I would love to come but I live near lichfield so its too far  Unless anyone is going from area??


----------



## storm (Jul 23, 2007)

i live quite a fair distance away but i may try and make the one next month... too skint to do it this time!! x


----------



## Demonlude (Feb 17, 2009)

storm said:


> i live quite a fair distance away but i may try and make the one next month... too skint to do it this time!! x


It's only a short drive from Preston :roll: :razz:


----------



## bladeblaster (Sep 30, 2008)

Demonlude said:


> It's only a short drive from Preston :roll: :razz:


get off of here and get on with my quote :whip:


----------



## LolaBunny (Feb 23, 2012)

Yay ill be there


----------



## storm (Jul 23, 2007)

Demonlude said:


> It's only a short drive from Preston :roll: :razz:



hour and 20 mins away :razz: ... i cant afford the fuel this month  not after donny but ill try make the next one! 



bladeblaster said:


> get off of here and get on with my quote :whip:


thats you told adam :lol2:


----------



## LolaBunny (Feb 23, 2012)

Thread moved..... Again...


----------



## Spikebrit (Oct 23, 2006)

storm said:


> i live quite a fair distance away but i may try and make the one next month... too skint to do it this time!! x


maybe driving at 30mph the whole way lol, its only up the road, free parking and free entrance some and say hi. 

jay


----------



## storm (Jul 23, 2007)

Spikebrit said:


> maybe driving at 30mph the whole way lol, its only up the road, free parking and free entrance some and say hi.
> 
> jay


according to google maps... 1 hour 26 mins  i have £6 left until i get paid LOL estimated fuel £25.06 each way!! 

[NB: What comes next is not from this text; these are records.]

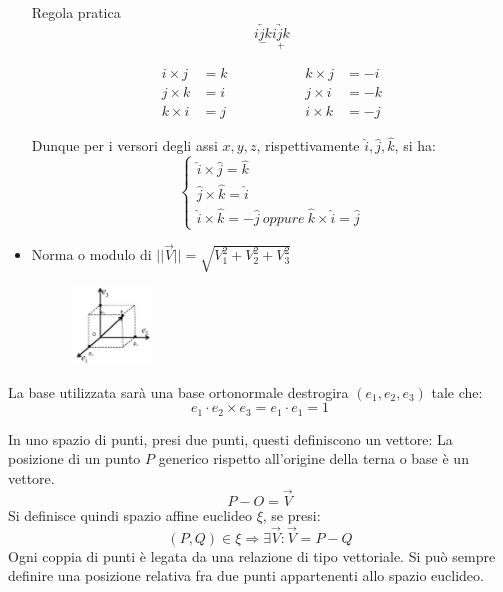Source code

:\documentclass{article}
\begin{document}
\begin{adjustwidth}{2in}{}
\begin{itemize}
		Regola pratica 
		\[\underset{-}{\underleftarrow{ijk}}\underset{+}{\underrightarrow{ijk}}\]
		
		\[ \begin{aligned}
			i \times j & = k \\
			j \times k & = i \\
			k \times i & = j
		\end{aligned} \hspace{2cm} \begin{aligned}
		k \times j & = -i \\
		j \times i & = -k \\
		i \times k & = -j
	\end{aligned} \]
	
	Dunque per i versori degli assi $x,y,z$, rispettivamente $\hat{i}, \hat{j}, \hat{k}$, si ha: 
	\[
	\begin{cases}
		\hat{i}\times\hat{j}=\hat{k} \\
		\hat{j}\times\hat{k}=\hat{i} \\
		\hat{i}\times\hat{k}=-\hat{j} ~ oppure ~ \hat{k}\times\hat{i}=\hat{j}
	\end{cases}
	\]
		
\item Norma o modulo di $|| \vec{V} ||=\sqrt{V_{1}^2 + V_{2}^2 +V_{3}^2}$ \newline
\begin{figure}[H]
			\centering
						\includegraphics[width=0.2\textwidth]{"immagini/1.PARTE1_Pagina_03"}			
\end{figure}
\end{itemize}
		La base utilizzata sarà una base ortonormale destrogira $(e_{1},e_{2},e_{3})$ tale che:
		\[e_{1} \cdot e_{2} \times e_{3}= e_{1} \cdot e_{1}  =  1\]  
		
	In uno spazio di punti, presi due punti, questi definiscono un vettore:\newline 
	La posizione di un punto $P$ generico rispetto all'origine della terna o base è un vettore.
		\[P-O=\vec{V}\] 
		Si definisce quindi spazio affine euclideo $\xi$, se presi:
		\[(P,Q)\in \xi \Rightarrow \exists \vec{V}: \vec{V}=P-Q\]
		Ogni coppia di punti è legata da una relazione di tipo vettoriale. \newline
		Si può sempre definire una posizione relativa fra due punti appartenenti allo spazio euclideo. \newline
		


\end{adjustwidth}
\end{document}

sorry guys gonna have to be next month when i have pennies xx


----------



## Spikebrit (Oct 23, 2006)

storm said:


> according to google maps... 1 hour 26 mins  i have £6 left until i get paid LOL estimated fuel £25.06 each way!!
> 
> sorry guys gonna have to be next month when i have pennies xx


we will hold you to it lol

Jay


----------



## storm (Jul 23, 2007)

oh ill be there  (just remind me nearer the time :blush


----------



## geckograham (Jan 22, 2012)

Unfortunately I am working this Sunday, I'll try to come whenever I am not working. Is this a society I can become a member of? It's the only one I've seen anywhere near where I live! I do alot of fishing in Staffordshire...


----------



## Spikebrit (Oct 23, 2006)

geckograham said:


> Unfortunately I am working this Sunday, I'll try to come whenever I am not working. Is this a society I can become a member of? It's the only one I've seen anywhere near where I live! I do alot of fishing in Staffordshire...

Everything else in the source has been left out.